§ **Work to complete**: Take every line from the records below that includes the word "Premium".

§ **Provided data**:
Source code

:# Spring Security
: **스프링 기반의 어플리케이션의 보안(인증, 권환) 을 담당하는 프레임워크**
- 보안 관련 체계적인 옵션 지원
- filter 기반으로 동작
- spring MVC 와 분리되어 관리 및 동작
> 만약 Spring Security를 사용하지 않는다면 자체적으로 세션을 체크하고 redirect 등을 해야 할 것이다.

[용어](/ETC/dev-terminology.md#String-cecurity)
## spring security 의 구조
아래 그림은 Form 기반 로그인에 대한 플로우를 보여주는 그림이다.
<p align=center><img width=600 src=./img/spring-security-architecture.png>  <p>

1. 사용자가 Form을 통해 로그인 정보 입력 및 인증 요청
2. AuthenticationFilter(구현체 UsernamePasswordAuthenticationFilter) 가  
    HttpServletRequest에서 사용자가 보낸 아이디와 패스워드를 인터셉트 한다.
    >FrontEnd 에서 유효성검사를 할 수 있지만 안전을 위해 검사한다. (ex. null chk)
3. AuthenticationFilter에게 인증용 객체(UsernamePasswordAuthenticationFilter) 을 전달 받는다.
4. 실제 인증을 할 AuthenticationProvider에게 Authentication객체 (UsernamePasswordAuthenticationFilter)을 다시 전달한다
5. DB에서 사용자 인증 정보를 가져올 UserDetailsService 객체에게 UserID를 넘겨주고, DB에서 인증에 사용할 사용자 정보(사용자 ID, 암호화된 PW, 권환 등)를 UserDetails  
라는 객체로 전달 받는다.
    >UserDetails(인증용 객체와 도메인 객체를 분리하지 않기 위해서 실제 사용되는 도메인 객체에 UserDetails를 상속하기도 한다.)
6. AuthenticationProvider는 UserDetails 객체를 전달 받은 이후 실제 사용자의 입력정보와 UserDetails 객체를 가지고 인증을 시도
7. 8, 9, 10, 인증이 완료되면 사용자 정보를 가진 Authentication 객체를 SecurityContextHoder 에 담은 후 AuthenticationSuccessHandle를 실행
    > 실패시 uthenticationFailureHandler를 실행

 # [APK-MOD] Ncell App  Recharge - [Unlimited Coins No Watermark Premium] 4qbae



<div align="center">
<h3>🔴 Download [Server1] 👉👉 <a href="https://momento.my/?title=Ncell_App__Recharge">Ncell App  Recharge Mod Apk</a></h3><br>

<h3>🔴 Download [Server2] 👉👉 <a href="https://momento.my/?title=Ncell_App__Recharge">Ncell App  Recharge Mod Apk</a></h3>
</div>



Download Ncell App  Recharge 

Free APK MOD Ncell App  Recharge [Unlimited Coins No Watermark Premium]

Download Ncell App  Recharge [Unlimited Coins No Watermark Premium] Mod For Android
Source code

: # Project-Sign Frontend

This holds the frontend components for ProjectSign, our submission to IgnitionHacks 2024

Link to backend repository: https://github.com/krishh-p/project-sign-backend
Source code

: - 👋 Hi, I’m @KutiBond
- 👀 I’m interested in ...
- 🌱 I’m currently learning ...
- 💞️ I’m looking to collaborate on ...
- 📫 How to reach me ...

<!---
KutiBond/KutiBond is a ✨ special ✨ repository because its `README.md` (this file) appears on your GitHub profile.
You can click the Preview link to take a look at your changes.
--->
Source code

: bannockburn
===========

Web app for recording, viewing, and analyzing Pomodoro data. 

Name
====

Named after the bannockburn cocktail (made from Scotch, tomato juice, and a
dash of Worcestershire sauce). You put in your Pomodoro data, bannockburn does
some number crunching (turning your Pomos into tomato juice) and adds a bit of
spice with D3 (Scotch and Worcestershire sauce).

§ **Response**:
 # [APK-MOD] Ncell App  Recharge - [Unlimited Coins No Watermark Premium] 4qbae
Free APK MOD Ncell App  Recharge [Unlimited Coins No Watermark Premium]
Download Ncell App  Recharge [Unlimited Coins No Watermark Premium] Mod For Android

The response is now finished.